Funnily enough, landlord groups do not quite see it that way, instead arguing they are being singled out for unreasonable treatment compared to other businesses, while the Real Estate Institute of New Zealand (among others) has warned of investors either selling out or hiking rental rates to cover their extra costs.
On the one hand, it is far from the first time property investors have offered dire warnings about the consequences of government action, and yet the market has proved as enticing as ever.
On the other, it was telling that Ardern, when asked if she had received any official briefings on the tax changes leading to precipitous rent increases, would only say that there had been “a mixture of advice”.
That speaks in part to the difficulty of balancing the various interests involved in the housing market: while it is not a zero-sum game, policy measures that level the playing field for those hoping to buy their first home may tilt it against those who have little choice but to remain in a rental, at least until they can save a deposit of their own.
“Housing bubbles are unstable by their very nature, and we cannot afford to put the current economic recovery at risk by allowing house prices to spiral out of control.”
Much of the hand-wringing about the housing market has focused on the former class of Kiwis, and it is here that the Government has aimed most of its measures – but it could end up trading one problem for another.

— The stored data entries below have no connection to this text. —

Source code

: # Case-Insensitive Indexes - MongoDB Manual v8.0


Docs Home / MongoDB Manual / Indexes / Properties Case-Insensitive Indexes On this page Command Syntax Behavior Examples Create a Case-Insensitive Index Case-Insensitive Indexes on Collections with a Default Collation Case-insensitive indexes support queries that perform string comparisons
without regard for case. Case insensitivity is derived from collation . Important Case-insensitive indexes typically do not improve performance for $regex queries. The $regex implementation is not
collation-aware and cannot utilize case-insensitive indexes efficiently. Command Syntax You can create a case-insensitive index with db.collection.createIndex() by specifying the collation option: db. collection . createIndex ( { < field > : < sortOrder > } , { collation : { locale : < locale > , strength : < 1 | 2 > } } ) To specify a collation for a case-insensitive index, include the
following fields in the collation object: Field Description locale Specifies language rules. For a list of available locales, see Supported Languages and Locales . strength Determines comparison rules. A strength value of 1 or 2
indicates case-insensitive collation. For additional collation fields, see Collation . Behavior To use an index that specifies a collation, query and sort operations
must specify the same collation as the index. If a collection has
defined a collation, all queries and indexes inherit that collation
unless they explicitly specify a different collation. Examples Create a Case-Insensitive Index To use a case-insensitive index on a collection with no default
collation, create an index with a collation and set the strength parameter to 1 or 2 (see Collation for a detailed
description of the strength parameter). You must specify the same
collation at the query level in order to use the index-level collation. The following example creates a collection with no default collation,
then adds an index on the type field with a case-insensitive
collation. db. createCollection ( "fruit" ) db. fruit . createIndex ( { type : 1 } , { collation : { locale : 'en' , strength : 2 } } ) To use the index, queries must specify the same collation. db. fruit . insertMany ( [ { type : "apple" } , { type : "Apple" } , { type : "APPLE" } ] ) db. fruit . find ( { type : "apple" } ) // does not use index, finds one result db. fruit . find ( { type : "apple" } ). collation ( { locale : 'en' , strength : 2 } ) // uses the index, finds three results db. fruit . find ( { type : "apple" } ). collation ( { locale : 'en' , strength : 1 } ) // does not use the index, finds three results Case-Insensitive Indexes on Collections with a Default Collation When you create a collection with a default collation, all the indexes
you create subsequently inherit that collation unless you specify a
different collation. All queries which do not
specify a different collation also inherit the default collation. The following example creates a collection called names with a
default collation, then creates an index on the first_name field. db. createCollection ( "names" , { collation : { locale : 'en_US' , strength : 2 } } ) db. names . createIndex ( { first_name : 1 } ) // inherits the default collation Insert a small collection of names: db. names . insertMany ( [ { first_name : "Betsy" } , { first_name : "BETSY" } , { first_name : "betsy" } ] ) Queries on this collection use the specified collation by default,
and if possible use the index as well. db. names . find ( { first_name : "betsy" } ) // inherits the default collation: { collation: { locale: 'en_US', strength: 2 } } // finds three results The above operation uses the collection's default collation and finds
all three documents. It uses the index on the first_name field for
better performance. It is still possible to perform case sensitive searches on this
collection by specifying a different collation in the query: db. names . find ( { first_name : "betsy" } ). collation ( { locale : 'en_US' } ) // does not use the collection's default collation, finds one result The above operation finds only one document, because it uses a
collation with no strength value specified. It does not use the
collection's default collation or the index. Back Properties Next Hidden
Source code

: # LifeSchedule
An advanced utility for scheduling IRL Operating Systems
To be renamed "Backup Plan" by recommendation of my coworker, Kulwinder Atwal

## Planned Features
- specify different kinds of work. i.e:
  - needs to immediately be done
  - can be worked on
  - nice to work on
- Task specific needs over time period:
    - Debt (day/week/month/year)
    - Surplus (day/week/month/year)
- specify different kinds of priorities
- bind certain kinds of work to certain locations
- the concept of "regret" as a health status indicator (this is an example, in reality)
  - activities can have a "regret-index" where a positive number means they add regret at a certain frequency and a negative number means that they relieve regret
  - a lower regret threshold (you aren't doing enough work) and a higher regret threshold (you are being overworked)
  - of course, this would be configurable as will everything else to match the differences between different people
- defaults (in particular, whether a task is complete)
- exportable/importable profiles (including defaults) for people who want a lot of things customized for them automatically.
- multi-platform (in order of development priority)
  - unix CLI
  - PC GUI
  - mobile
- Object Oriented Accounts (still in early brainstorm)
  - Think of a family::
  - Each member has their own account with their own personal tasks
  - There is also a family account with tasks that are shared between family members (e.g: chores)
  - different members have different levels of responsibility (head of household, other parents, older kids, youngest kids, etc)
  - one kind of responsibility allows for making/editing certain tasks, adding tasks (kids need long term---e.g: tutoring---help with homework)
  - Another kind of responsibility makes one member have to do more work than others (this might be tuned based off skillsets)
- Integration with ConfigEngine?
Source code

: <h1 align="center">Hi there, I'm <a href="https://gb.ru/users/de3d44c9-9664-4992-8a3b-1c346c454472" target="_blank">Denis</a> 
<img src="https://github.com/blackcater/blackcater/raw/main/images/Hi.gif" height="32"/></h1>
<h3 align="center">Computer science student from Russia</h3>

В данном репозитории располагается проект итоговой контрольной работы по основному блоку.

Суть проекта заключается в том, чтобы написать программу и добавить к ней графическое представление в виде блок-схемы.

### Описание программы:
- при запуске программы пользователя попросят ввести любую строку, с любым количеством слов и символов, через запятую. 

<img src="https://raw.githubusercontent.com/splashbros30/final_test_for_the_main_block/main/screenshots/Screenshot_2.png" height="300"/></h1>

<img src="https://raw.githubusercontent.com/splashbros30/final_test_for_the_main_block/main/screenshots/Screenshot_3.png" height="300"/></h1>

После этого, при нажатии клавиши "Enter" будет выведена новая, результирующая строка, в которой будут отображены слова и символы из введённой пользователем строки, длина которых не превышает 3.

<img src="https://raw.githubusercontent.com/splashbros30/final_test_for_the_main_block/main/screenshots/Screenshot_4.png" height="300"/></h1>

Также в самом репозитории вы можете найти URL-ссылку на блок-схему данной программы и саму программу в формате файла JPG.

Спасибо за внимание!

That may be a risk the Government is prepared to take, given the wider ramifications of ever-spiralling house prices as alluded to by Robertson.
“House price increases of the magnitude that we have seen in recent months are not only harmful to affordability, but excessive volatility also can represent a future risk to economic stability,” he said.
“Housing bubbles are unstable by their very nature, and we cannot afford to put the current economic recovery at risk by allowing house prices to spiral out of control.”
Robertson subsequently downplayed any suggestion that a bubble had in fact taken hold here – but if it does, there may be no silver bullet powerful enough to kill off the consequences.